Archive for June 28th, 2006


I always find it ironic that those in the U.S. who call themselves conservatives are actually often the most hostile to tradition.  An example that I just came across is this article by Daniel Henninger, deputy editor of the Wall Street Journal, published there last fall. Henninger writes (quoting a German immigrant to the U.S.): 

I could not do in Europe what I did here. A European at the age of 25, with little money but a lot of ambition and ideas, could not expect to move outside his own country–move to say the center of France, or the center of Italy, Belgium or any other country–and have much prospect of succeeding. He would remain an outsider.

This is the roots argument.
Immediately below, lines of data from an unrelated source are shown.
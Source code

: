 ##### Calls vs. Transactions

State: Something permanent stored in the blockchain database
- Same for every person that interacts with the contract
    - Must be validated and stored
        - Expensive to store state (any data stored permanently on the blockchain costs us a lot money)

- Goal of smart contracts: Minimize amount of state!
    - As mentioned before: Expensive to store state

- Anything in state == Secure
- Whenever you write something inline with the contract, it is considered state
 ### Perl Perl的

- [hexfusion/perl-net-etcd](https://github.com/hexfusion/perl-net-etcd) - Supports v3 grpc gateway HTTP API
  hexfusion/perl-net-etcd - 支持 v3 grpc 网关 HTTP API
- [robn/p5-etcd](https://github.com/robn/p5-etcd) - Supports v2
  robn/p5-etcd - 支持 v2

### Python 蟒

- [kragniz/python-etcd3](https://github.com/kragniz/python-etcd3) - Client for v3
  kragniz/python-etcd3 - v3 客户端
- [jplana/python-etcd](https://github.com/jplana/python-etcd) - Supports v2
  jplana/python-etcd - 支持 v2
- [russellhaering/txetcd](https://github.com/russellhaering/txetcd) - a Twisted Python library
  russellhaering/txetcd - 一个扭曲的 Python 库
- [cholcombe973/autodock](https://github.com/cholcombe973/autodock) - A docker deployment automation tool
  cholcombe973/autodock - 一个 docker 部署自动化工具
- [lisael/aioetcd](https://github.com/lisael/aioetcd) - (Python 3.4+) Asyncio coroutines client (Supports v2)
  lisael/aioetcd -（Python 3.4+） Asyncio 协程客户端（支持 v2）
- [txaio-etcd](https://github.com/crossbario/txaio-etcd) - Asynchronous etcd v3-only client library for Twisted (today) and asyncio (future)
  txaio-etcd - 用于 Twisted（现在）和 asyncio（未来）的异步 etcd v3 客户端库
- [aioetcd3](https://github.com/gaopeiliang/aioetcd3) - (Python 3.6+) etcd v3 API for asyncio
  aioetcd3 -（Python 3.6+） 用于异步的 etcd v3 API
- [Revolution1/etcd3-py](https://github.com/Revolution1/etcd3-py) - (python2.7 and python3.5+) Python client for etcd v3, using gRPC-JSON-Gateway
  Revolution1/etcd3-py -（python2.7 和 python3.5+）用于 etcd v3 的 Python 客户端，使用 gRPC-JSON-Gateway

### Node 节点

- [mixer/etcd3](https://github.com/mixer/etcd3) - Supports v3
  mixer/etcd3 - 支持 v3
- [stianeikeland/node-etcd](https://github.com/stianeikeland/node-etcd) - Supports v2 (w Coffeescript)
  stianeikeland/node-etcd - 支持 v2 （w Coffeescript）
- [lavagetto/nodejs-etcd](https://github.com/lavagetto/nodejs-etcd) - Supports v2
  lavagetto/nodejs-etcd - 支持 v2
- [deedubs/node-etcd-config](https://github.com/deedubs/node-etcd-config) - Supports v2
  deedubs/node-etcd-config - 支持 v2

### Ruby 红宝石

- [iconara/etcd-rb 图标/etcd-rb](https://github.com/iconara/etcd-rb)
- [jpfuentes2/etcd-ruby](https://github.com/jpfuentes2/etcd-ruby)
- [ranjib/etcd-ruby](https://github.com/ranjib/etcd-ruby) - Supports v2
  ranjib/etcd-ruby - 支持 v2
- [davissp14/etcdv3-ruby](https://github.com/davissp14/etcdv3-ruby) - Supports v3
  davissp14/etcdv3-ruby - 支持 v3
In America, the Jamestown settlers hit the ground running in 1607, and their descendants have kept moving for nearly 400 years, high on change. Lucky us. In Europe, every village and town has roots that run 1,000 or more years deep. Past some point, maybe World War I, pulling up one’s roots became unthinkable. Tough luck for the young Ray Ozzies in the historic towns of Europe, yearning to be ‘quick’ and ‘decisive.’

Although I would not defend the often statist economic policies of Europe, still, there seems to be a sense in which place, family, tradition matter there, while here "conservatives" are often among the first to scorn and jettison such things if they get in the way of economic growth.